## Your goal
Lines with "Nice": please show every one of them from the listing below.

## Data supplied
══════
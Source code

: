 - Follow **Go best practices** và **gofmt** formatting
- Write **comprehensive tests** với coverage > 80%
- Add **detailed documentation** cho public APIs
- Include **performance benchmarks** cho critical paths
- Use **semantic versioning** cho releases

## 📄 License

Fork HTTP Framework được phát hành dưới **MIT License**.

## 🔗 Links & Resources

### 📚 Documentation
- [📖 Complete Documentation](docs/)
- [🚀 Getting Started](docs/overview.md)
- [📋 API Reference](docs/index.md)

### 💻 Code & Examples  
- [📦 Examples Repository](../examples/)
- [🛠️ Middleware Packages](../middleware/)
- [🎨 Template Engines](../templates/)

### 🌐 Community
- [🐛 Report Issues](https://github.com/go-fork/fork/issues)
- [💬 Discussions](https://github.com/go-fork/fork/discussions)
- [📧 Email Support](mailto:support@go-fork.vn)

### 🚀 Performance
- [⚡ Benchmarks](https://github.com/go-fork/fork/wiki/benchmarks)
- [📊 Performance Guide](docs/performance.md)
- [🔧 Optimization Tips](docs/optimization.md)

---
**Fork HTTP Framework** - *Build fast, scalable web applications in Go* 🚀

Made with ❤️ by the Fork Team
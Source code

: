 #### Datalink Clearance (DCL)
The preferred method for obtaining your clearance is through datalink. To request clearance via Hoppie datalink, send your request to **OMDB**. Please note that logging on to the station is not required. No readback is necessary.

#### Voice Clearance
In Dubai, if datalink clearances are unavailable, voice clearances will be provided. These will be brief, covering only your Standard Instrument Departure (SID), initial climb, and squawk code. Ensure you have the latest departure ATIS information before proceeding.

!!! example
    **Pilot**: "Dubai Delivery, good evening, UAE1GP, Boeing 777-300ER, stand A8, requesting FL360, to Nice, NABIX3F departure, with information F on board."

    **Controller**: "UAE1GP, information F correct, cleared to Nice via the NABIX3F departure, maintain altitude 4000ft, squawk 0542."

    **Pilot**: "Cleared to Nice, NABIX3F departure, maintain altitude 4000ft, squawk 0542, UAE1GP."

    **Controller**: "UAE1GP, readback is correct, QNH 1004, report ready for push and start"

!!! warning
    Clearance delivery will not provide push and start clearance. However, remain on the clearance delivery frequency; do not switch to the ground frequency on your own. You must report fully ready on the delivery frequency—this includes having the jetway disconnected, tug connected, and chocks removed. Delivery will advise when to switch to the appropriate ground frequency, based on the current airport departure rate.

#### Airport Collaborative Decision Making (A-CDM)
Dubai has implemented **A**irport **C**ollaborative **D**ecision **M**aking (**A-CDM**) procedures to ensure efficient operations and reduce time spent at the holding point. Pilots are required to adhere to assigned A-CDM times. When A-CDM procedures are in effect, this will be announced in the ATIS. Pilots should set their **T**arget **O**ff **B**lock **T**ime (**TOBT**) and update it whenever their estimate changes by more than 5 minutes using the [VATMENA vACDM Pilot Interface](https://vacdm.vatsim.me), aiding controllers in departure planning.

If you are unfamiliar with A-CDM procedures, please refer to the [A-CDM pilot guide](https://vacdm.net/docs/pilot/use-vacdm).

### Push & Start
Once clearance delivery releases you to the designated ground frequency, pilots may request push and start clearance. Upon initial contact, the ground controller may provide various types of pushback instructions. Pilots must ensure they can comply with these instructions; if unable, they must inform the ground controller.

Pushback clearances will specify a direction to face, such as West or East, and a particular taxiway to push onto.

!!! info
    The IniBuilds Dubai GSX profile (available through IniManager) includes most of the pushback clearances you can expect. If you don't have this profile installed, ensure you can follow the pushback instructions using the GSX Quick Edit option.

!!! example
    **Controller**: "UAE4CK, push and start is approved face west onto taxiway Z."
══════
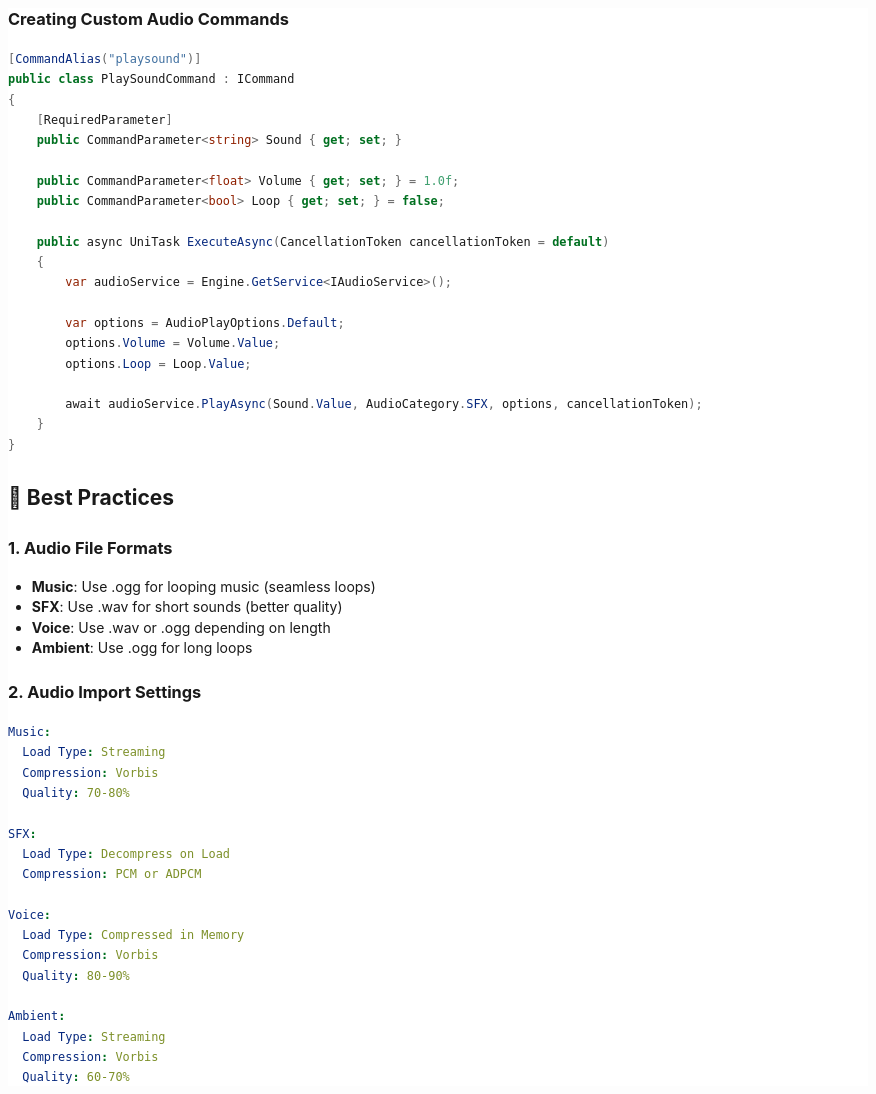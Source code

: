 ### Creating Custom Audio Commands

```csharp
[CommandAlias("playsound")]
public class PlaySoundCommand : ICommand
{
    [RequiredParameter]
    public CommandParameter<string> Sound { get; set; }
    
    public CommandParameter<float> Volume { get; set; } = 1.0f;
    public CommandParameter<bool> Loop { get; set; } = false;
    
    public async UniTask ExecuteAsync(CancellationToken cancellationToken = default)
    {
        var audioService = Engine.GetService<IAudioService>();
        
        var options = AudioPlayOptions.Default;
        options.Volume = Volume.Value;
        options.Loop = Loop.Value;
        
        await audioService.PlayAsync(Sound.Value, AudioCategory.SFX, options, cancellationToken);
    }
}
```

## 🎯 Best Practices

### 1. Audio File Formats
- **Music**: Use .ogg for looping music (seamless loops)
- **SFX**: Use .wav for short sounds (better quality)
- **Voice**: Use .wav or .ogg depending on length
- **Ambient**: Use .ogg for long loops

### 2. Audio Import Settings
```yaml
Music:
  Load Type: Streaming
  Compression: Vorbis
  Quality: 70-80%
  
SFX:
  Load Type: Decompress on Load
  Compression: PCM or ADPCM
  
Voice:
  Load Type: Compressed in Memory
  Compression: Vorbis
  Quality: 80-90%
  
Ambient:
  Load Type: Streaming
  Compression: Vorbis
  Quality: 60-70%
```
══════
## Completed task
    **Pilot**: "Dubai Delivery, good evening, UAE1GP, Boeing 777-300ER, stand A8, requesting FL360, to Nice, NABIX3F departure, with information F on board."
    **Controller**: "UAE1GP, information F correct, cleared to Nice via the NABIX3F departure, maintain altitude 4000ft, squawk 0542."
    **Pilot**: "Cleared to Nice, NABIX3F departure, maintain altitude 4000ft, squawk 0542, UAE1GP."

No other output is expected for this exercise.